Stock markets have recovered since the financial crisis and there has been a resurgence of the initial public offering (IPO) pipeline this year. But the slump in public stock markets in recent years created a need for an alternative. Since the peak in 1996, when more than 900 companies launched IPOs, successive market crises took their toll: there were just 85 new US listings for 2008 and 2009 combined, according to Dealogic data. Private stock marketplaces, such as SecondMarket, sprung up to fill the gap. They have also proven to be a good training ground for companies, such as LinkedIn, that ultimately want to go public. Also, these markets are one of a growing number of alternatives for companies that may want to stay private at a time when public company regulation has become too burdensome.

What are the implications of this new order in the capital markets? Felix Salmon, a finance blogger at Reuters and one of four people whose thoughts on the subject we sought, argues that with more alternatives for companies to raise new capital and for early investors to realize the value of their shares, a public listing is no longer as compelling as it once was. Furthermore, oversight of companies doesn’t necessarily require them to go public. However, Salmon recognizes that something may be lost with the dwindling of the public markets: it will make it harder for people of ordinary means to buy a stake in growth companies.

The irony, as several of our contributors point out in the following pages, is that rules and regulations that were put in place to give investors a fairer deal may have become so burdensome and costly that they have deterred banks and companies alike. Catherine James, Head of Investor Relations at Diageo, says that while SEC rules may be understood by savvy investors, the fact that they are not universally understood means they are not having the desired effect. Indeed, they appear to be causing more ambiguity than transparency.
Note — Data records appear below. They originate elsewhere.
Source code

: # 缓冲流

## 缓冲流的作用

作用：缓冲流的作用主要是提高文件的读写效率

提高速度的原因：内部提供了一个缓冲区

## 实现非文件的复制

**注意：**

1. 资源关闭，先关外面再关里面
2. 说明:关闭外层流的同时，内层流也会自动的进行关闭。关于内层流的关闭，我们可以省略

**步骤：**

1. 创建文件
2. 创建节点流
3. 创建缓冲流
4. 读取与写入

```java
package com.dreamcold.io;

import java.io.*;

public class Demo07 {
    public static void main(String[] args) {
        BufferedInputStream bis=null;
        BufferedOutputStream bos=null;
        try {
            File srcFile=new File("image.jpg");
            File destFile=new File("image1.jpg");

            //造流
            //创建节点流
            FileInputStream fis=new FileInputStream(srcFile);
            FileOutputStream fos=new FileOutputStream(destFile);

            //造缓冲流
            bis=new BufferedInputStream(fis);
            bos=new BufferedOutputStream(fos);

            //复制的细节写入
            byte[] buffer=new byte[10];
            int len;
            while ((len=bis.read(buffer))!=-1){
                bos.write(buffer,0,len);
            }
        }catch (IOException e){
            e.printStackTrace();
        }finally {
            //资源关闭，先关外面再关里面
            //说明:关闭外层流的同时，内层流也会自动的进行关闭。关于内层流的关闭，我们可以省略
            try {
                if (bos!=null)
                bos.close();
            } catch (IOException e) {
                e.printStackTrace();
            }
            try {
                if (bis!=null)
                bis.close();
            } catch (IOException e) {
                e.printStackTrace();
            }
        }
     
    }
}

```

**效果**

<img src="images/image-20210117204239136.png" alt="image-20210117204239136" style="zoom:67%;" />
Even before the additional regulatory burden, trends in banking were conspiring against the public markets. Kathryn Coffey, an investment banker and private placement specialist, says the loss of the private capital ecosystem, especially leading “boutique” Wall Street investment banks as well as the dwindling quality of sell-side research, has meant a less friendly market for debutante growth companies.

SecondMarket has seen sharp growth in private stock trading, but its very success – especially in creating a market for Facebook shares – has attracted the attention of the Securities and Exchange Commission (SEC). SecondMarket’s founder and CEO, Barry Silbert, says the various stakeholders are striving to determine what is best practice. He argues that it is often in their best interest to give details about their operations and performance that go beyond regulatory requirements, especially if the ultimate aim is to go public.

The wind may be blowing in favor of private stock markets. The SEC has been in dialogue with companies, including SecondMarket, since early 2011 about setting rules for these new marketplaces. One SEC concern had been excessive valuations in the private stock markets. However, those worries should have been assuaged by the fact that LinkedIn’s shares soared after IPO, suggesting the private market valuation was not inflated.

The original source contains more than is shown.